● **WHAT IS EXPECTED**: Return all lines from the listing below in which the string "https" occurs.

● **EXERCISE INPUTS**:
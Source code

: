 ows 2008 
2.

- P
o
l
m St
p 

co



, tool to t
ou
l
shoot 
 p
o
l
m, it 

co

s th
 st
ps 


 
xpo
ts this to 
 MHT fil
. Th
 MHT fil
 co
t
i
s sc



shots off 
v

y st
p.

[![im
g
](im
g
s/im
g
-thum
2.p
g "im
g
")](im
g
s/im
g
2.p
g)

--

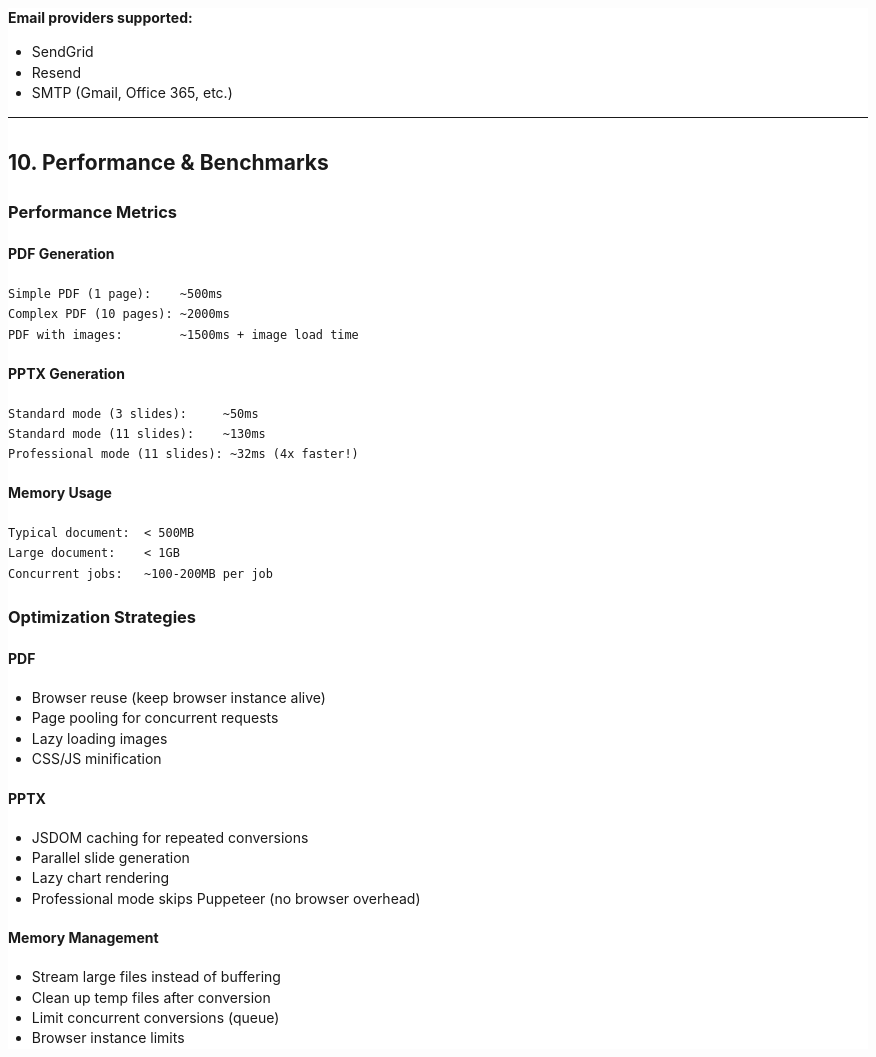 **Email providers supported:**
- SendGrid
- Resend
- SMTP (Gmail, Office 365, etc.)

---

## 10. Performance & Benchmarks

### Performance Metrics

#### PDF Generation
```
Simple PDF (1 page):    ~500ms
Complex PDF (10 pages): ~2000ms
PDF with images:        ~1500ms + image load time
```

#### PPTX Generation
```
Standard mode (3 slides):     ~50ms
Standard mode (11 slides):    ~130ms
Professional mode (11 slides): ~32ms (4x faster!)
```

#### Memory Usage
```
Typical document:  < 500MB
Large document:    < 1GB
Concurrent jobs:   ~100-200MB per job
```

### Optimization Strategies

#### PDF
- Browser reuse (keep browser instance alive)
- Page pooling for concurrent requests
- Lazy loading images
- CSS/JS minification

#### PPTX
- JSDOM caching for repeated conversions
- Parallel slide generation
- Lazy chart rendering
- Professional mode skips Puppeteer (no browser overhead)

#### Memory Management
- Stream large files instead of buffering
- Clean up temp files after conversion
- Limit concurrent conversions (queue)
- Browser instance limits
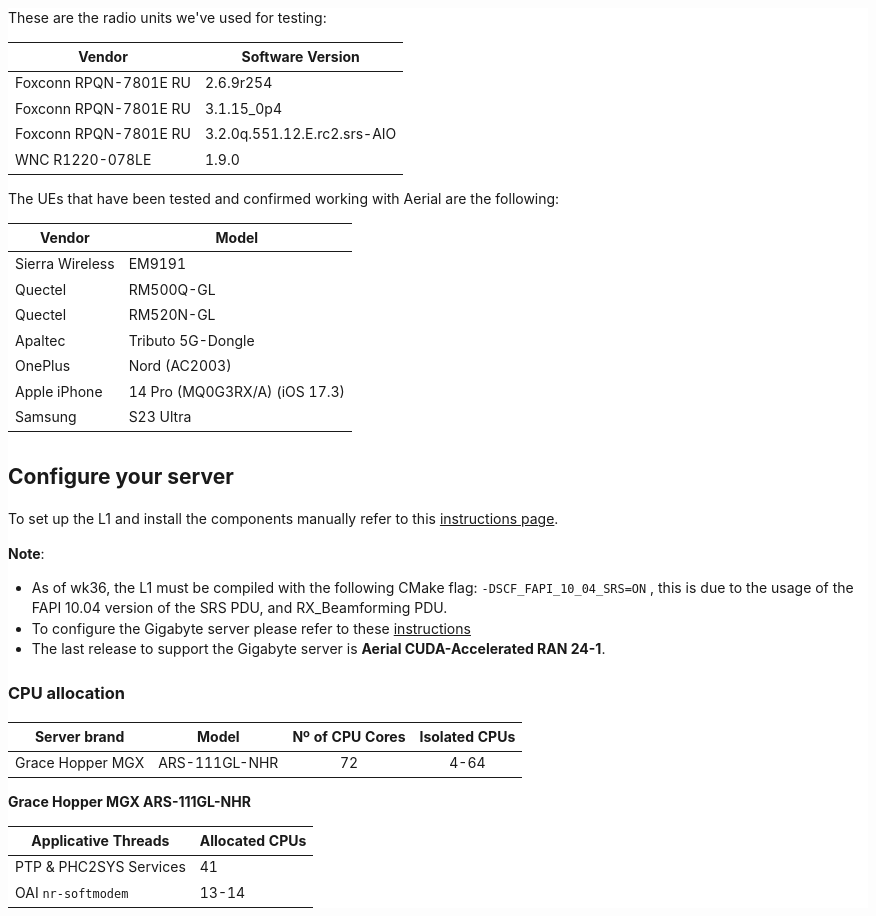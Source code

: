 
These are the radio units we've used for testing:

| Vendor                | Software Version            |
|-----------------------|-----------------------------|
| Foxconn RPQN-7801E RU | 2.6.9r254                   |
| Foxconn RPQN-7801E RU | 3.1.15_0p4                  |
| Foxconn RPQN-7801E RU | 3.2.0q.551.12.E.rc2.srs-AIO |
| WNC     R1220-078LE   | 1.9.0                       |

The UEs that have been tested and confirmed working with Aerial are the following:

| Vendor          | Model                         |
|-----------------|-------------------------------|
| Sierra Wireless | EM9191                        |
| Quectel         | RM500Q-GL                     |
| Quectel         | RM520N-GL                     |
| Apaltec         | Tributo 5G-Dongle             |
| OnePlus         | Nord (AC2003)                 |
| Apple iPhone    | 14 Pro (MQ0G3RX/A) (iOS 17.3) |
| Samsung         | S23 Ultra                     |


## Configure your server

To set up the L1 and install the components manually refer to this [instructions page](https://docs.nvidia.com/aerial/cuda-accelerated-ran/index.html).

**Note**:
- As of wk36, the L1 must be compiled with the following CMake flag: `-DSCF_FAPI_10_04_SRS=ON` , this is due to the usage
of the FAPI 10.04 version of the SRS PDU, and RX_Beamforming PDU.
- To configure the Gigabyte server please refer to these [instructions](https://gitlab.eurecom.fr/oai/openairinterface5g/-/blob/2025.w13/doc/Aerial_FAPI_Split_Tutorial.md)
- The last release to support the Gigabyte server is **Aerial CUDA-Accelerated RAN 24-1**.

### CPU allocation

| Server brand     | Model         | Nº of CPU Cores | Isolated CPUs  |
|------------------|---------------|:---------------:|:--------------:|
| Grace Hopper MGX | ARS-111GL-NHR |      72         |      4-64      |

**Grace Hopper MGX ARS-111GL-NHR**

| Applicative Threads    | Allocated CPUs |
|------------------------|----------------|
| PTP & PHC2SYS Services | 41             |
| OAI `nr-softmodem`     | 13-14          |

● **TASK SOLUTION**:
To set up the L1 and install the components manually refer to this [instructions page](https://docs.nvidia.com/aerial/cuda-accelerated-ran/index.html).
- To configure the Gigabyte server please refer to these [instructions](https://gitlab.eurecom.fr/oai/openairinterface5g/-/blob/2025.w13/doc/Aerial_FAPI_Split_Tutorial.md)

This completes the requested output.